Unmarried Couples Have New Incentives to Create Charitable Trusts
February 23, 2011 | Read Time: 2 minutes
The new estate- and gift-tax laws, passed in December, offer many incentives for unmarried donors to consider charitable trusts and other approaches. Those donors had been left behind both because of the partisan wrangling over taxing the rich and the effects of the economic recession.
In particular, the new laws are a boon to same-sex couples as well as people who choose not to marry their romantic partners.
In an article for the latest issue of The Chronicle, I note that charitable remainder trusts are especially likely to increase in number this year and next. Through the trusts, donors get regular payments for their lifetimes or designate a friend or relative to get the payments. After the donor or other beneficiaries die, the charity gets whatever is left.
Such trusts are now more popular because under the law passed in December, donors can give other people up to $5-million per person tax-free in 2011 and 2012. That total dollar limit can be used to apply to gifts made in life or in a will.
Before the new laws took effect, Americans could only give a tiny portion of their wealth away in their lifetimes tax-free to another individual. That kept many donors from establishing charitable remainder trusts, because they would owe taxes on income produced by the trust.
Now, with the more generous exemptions from taxes, charitably minded donors who also want to provide an income to someone other than a spouse can do so with a remainder trust, says Laura H. Peebles, a Washington financial adviser.

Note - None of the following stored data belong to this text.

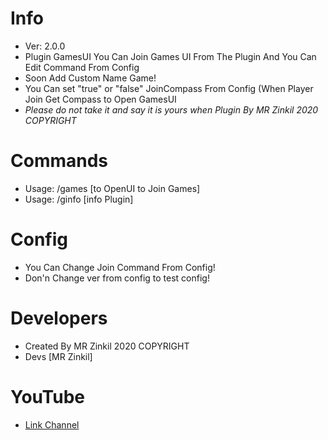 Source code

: # Info
- Ver: 2.0.0
- Plugin GamesUI You Can Join Games UI From The Plugin And You Can Edit Command From Config 
- Soon Add Custom Name Game!
- You Can set "true" or "false" JoinCompass From Config (When Player Join Get Compass to Open GamesUI
- *Please do not take it and say it is yours when Plugin By MR Zinkil 2020 COPYRIGHT*

# Commands
- Usage: /games [to OpenUI to Join Games]
- Usage: /ginfo [info Plugin]

# Config
- You Can Change Join Command From Config!
- Don'n Change ver from config to test config!

# Developers
- Created By MR Zinkil 2020 COPYRIGHT 
- Devs [MR Zinkil]

# YouTube
- [Link Channel]()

“Where I am likely to see this is with a same-gender couple,” says Ms. Peebles. “One has more resources than the other and wants to assure that the other person will be supported if anything happens. Now I have a tool for people who have been clamoring to provide income support.”
But it’s not only gay couples who will likely take advantage of the new law. Any unmarried couple can benefit.
For example, a 92-year-old man and an 82-year-old woman last month gave $500,000 to the Georgia Institute of Technology to create a charitable remainder trust. The trust is providing a guaranteed income to the couple while they are alive; whey they die, Georgia Tech will receive all of the funds left in the trust.